§ TASK PROMPT: In your copy, include every line of the listing below exactly but none of the pictures.

§ ENTRIES SUPPLIED:
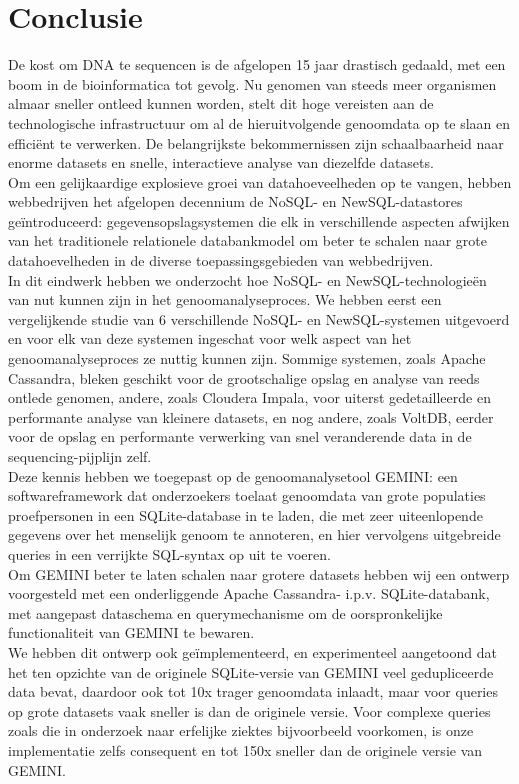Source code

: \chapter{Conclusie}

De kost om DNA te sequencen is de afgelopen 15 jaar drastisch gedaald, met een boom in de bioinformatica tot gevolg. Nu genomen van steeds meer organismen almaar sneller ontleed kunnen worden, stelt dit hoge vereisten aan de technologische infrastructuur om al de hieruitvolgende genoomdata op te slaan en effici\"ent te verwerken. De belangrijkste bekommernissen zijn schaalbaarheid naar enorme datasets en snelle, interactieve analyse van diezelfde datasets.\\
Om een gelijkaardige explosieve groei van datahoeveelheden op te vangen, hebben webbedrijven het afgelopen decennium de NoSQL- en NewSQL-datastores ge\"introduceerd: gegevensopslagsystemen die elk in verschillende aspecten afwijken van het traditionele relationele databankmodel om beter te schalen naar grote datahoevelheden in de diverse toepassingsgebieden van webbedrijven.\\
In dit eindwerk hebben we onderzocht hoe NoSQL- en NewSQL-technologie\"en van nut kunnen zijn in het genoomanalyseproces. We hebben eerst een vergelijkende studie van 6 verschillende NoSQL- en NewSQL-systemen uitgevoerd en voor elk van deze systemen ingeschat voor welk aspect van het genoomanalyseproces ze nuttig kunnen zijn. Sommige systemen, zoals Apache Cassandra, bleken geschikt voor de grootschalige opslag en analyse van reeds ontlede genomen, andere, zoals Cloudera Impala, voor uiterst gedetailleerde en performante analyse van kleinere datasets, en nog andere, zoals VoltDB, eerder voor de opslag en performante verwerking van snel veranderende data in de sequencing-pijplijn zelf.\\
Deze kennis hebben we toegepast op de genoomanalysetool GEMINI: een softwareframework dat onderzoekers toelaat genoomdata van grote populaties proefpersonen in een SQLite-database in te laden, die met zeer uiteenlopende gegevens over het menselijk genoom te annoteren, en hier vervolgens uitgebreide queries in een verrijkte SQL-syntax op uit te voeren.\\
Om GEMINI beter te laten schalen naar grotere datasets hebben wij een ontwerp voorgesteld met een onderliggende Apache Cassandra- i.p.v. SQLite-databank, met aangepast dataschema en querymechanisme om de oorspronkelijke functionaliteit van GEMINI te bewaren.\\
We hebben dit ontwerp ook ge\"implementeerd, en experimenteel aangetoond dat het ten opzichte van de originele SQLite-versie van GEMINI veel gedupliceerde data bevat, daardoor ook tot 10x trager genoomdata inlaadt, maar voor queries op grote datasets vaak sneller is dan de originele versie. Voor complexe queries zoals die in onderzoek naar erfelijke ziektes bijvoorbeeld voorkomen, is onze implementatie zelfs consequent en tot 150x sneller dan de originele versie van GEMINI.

§ EXERCISE ANSWER:
Source code

: \chapter{Conclusie}

De kost om DNA te sequencen is de afgelopen 15 jaar drastisch gedaald, met een boom in de bioinformatica tot gevolg. Nu genomen van steeds meer organismen almaar sneller ontleed kunnen worden, stelt dit hoge vereisten aan de technologische infrastructuur om al de hieruitvolgende genoomdata op te slaan en effici\"ent te verwerken. De belangrijkste bekommernissen zijn schaalbaarheid naar enorme datasets en snelle, interactieve analyse van diezelfde datasets.\\
Om een gelijkaardige explosieve groei van datahoeveelheden op te vangen, hebben webbedrijven het afgelopen decennium de NoSQL- en NewSQL-datastores ge\"introduceerd: gegevensopslagsystemen die elk in verschillende aspecten afwijken van het traditionele relationele databankmodel om beter te schalen naar grote datahoevelheden in de diverse toepassingsgebieden van webbedrijven.\\
In dit eindwerk hebben we onderzocht hoe NoSQL- en NewSQL-technologie\"en van nut kunnen zijn in het genoomanalyseproces. We hebben eerst een vergelijkende studie van 6 verschillende NoSQL- en NewSQL-systemen uitgevoerd en voor elk van deze systemen ingeschat voor welk aspect van het genoomanalyseproces ze nuttig kunnen zijn. Sommige systemen, zoals Apache Cassandra, bleken geschikt voor de grootschalige opslag en analyse van reeds ontlede genomen, andere, zoals Cloudera Impala, voor uiterst gedetailleerde en performante analyse van kleinere datasets, en nog andere, zoals VoltDB, eerder voor de opslag en performante verwerking van snel veranderende data in de sequencing-pijplijn zelf.\\
Deze kennis hebben we toegepast op de genoomanalysetool GEMINI: een softwareframework dat onderzoekers toelaat genoomdata van grote populaties proefpersonen in een SQLite-database in te laden, die met zeer uiteenlopende gegevens over het menselijk genoom te annoteren, en hier vervolgens uitgebreide queries in een verrijkte SQL-syntax op uit te voeren.\\
Om GEMINI beter te laten schalen naar grotere datasets hebben wij een ontwerp voorgesteld met een onderliggende Apache Cassandra- i.p.v. SQLite-databank, met aangepast dataschema en querymechanisme om de oorspronkelijke functionaliteit van GEMINI te bewaren.\\
We hebben dit ontwerp ook ge\"implementeerd, en experimenteel aangetoond dat het ten opzichte van de originele SQLite-versie van GEMINI veel gedupliceerde data bevat, daardoor ook tot 10x trager genoomdata inlaadt, maar voor queries op grote datasets vaak sneller is dan de originele versie. Voor complexe queries zoals die in onderzoek naar erfelijke ziektes bijvoorbeeld voorkomen, is onze implementatie zelfs consequent en tot 150x sneller dan de originele versie van GEMINI.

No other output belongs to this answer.